José Dias Pires
INVERNOS/INFERNOS
Não quero perder as memórias do mar azul, a água infinita; o norte e o sul de todos os olhos capazes de olhar fechados; o sentir do toque das margens da cortiça que são o conforto das árvores; o sossego de dormir com as notas indefinidas do arrulho das pombas, o cantar dos galos, o gritar dos faisões; o apetite de ouvir o que me canta o bandolim do beija-flor e o que me dança o acordeão das cigarras: as semibreves sempre a sorrir para dentro de mim; a vontade de sonhar o que as janelas escancaradas me oferecem: as cantatas das paisagens, os entrechos musicais do pôr do sol, as tintas coloridas das palavras gritadas pelas crianças e o ressuscitar das formas simplesmente belas dos desamores juvenis; o voo sibilado das andorinhas e as paisagens sonoras dos gestos banais que, apesar disso, têm aroma de vida.
Não me quero perder nos lugares sem nome, nas cidades cinzentas, na volúpia das pressas caladas e nos empurrões dos relógios que nos obrigam a saltar de ponteiro em ponteiro.
Este é o testamento de alguém que ama a arte que pinta as palavras e que escreve as pinturas através das emoções e dos sentimentos: a música.

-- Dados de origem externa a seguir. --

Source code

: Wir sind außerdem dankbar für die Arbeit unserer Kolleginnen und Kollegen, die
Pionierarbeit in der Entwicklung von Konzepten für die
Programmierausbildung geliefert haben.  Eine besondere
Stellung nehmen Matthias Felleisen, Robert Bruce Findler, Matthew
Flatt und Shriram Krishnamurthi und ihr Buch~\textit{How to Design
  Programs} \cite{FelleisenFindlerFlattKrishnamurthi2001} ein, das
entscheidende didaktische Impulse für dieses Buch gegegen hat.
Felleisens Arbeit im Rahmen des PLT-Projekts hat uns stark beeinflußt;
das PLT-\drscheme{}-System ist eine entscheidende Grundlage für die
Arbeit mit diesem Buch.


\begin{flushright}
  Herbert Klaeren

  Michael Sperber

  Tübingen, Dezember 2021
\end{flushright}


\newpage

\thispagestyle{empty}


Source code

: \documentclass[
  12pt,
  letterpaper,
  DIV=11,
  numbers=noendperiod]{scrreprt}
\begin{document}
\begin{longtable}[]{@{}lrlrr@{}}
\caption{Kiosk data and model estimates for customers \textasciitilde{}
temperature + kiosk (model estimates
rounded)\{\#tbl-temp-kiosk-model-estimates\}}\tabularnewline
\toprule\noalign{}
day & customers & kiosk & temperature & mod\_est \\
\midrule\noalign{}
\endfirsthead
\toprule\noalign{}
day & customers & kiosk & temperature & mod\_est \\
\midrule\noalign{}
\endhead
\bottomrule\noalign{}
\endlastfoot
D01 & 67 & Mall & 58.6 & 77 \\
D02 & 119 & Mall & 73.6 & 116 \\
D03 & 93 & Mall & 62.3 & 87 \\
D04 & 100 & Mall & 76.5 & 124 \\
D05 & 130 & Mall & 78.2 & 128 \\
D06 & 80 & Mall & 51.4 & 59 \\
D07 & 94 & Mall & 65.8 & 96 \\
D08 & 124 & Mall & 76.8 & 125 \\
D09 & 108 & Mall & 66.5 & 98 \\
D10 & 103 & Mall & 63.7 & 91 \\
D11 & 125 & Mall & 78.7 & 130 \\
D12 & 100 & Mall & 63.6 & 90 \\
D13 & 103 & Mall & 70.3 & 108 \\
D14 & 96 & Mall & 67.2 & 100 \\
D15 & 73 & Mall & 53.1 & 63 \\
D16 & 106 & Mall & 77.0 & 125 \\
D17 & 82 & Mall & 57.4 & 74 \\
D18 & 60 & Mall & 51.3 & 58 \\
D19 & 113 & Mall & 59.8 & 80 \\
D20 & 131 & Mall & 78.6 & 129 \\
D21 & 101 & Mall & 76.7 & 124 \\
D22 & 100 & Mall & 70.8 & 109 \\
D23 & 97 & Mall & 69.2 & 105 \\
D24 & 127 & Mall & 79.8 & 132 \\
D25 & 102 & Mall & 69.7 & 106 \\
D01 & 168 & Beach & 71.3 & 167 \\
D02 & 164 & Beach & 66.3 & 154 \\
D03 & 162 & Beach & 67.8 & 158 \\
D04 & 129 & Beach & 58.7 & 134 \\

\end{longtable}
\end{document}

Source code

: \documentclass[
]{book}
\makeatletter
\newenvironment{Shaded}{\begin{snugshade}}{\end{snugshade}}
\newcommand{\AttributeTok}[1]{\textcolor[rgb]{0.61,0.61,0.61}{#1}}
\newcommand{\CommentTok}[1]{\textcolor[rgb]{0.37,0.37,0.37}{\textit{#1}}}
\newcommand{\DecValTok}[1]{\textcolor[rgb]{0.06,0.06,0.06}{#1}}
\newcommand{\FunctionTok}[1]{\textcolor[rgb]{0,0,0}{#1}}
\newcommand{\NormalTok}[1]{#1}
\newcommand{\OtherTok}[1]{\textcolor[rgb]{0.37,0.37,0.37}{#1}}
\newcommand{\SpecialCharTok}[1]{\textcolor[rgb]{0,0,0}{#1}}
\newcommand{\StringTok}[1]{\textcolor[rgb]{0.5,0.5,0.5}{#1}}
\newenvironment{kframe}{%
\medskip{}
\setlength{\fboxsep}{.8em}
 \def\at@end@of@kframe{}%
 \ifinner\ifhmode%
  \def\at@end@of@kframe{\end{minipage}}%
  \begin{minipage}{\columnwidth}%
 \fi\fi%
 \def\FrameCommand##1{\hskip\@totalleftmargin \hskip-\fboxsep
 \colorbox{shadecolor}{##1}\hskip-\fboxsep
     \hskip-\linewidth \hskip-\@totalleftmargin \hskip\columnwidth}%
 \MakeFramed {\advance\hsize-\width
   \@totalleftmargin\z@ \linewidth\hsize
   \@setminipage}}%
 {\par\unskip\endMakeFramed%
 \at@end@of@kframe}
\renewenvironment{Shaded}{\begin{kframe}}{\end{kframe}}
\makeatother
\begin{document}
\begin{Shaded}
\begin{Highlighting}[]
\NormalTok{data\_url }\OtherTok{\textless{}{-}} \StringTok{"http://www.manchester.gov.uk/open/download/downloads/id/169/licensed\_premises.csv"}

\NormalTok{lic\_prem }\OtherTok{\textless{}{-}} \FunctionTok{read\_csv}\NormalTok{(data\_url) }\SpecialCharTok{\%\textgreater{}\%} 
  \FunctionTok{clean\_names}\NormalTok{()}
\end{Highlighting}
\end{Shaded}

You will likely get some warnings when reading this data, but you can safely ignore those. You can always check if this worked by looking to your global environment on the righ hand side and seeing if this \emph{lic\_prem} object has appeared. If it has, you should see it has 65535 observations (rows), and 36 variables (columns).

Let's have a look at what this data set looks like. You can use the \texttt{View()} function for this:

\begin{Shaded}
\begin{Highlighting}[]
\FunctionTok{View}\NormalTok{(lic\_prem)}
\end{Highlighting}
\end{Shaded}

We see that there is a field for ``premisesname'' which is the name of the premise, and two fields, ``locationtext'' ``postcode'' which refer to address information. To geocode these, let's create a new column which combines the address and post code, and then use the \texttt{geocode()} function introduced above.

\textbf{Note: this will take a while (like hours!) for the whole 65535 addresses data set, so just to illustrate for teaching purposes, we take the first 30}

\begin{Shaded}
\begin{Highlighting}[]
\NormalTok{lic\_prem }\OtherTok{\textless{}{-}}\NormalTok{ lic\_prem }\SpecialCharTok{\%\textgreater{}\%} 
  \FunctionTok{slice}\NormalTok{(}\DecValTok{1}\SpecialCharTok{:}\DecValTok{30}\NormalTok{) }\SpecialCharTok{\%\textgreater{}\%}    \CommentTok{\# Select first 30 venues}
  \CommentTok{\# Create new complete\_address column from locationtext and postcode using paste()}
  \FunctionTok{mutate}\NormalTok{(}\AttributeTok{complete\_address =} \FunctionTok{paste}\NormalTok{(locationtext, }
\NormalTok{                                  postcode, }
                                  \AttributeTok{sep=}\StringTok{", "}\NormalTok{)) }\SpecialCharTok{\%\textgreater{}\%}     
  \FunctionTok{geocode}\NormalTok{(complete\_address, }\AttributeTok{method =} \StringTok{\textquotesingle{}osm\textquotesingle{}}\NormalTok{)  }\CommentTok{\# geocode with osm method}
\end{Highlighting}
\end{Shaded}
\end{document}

Foi a música que me ensinou a não presumir ser artista, mas sim um artífice que descobre a arte que não é a imitação das coisas físicas, nem o transbordar simplista dos sentimentos mais poderosos, antes a intuitiva, pensada, imaginada e sensual interpretação do que é real, sem definições pomposas.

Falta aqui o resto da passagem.